▶ Information supplied
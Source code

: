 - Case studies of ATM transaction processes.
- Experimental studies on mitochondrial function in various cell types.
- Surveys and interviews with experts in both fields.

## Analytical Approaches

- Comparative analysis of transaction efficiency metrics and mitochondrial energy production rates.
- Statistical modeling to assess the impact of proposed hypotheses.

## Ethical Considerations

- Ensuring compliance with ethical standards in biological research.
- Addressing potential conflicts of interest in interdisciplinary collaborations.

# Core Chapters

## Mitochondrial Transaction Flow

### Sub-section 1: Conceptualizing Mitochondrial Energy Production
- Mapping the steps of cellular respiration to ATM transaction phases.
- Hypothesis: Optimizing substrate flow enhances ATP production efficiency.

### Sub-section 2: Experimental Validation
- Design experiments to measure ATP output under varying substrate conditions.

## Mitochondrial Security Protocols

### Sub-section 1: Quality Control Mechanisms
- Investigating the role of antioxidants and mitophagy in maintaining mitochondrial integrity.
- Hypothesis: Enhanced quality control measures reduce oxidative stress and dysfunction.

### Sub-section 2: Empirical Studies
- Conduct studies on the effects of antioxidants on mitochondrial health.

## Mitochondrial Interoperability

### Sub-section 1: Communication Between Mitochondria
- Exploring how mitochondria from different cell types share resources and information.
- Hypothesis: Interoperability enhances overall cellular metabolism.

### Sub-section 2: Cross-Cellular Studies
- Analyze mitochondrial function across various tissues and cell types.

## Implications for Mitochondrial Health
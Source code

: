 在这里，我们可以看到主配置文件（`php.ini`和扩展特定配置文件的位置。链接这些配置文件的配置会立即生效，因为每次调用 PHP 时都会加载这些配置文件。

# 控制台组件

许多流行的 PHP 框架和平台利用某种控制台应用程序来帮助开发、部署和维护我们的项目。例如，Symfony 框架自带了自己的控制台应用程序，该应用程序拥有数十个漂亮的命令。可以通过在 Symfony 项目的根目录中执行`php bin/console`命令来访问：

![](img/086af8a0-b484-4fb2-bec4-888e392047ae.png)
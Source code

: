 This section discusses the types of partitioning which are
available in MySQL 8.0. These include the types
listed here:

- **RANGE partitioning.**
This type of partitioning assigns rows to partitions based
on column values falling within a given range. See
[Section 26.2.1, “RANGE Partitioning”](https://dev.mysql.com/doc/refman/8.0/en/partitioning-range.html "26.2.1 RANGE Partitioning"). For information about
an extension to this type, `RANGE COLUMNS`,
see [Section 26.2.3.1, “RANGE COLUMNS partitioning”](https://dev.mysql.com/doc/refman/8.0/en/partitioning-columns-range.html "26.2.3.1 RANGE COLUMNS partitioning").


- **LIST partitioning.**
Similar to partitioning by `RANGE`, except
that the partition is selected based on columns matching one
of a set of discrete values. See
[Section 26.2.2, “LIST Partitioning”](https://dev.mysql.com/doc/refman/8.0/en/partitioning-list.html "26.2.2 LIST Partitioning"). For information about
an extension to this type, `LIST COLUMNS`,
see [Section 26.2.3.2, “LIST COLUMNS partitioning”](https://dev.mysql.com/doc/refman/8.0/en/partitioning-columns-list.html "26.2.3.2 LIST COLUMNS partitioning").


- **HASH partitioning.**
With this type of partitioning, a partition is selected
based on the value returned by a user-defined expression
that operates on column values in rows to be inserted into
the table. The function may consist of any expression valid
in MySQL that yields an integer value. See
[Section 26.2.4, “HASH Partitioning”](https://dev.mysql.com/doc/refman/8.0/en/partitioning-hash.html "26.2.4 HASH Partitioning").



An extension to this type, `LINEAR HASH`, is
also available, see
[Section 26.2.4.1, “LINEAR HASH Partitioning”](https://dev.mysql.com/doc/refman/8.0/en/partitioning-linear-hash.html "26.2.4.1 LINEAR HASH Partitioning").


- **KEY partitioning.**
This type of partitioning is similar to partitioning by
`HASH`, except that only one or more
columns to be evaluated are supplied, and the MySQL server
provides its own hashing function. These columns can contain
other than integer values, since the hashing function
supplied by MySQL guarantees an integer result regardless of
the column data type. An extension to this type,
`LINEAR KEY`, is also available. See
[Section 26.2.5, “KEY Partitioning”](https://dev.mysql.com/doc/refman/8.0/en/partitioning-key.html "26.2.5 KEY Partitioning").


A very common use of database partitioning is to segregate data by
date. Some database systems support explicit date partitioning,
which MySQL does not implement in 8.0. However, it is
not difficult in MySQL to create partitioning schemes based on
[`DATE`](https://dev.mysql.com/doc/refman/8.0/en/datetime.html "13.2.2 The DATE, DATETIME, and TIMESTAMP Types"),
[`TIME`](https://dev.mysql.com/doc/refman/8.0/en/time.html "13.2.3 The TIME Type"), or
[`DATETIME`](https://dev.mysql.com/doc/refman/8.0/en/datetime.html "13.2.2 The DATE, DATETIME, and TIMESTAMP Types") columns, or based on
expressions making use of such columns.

▶ Exercise directions
Could you restate word for word the lines above, from the one that contains "that operates on" through the one that contains "in MySQL that yields an integer value. See", and no others?

▶ Worked solution
that operates on column values in rows to be inserted into
the table. The function may consist of any expression valid
in MySQL that yields an integer value. See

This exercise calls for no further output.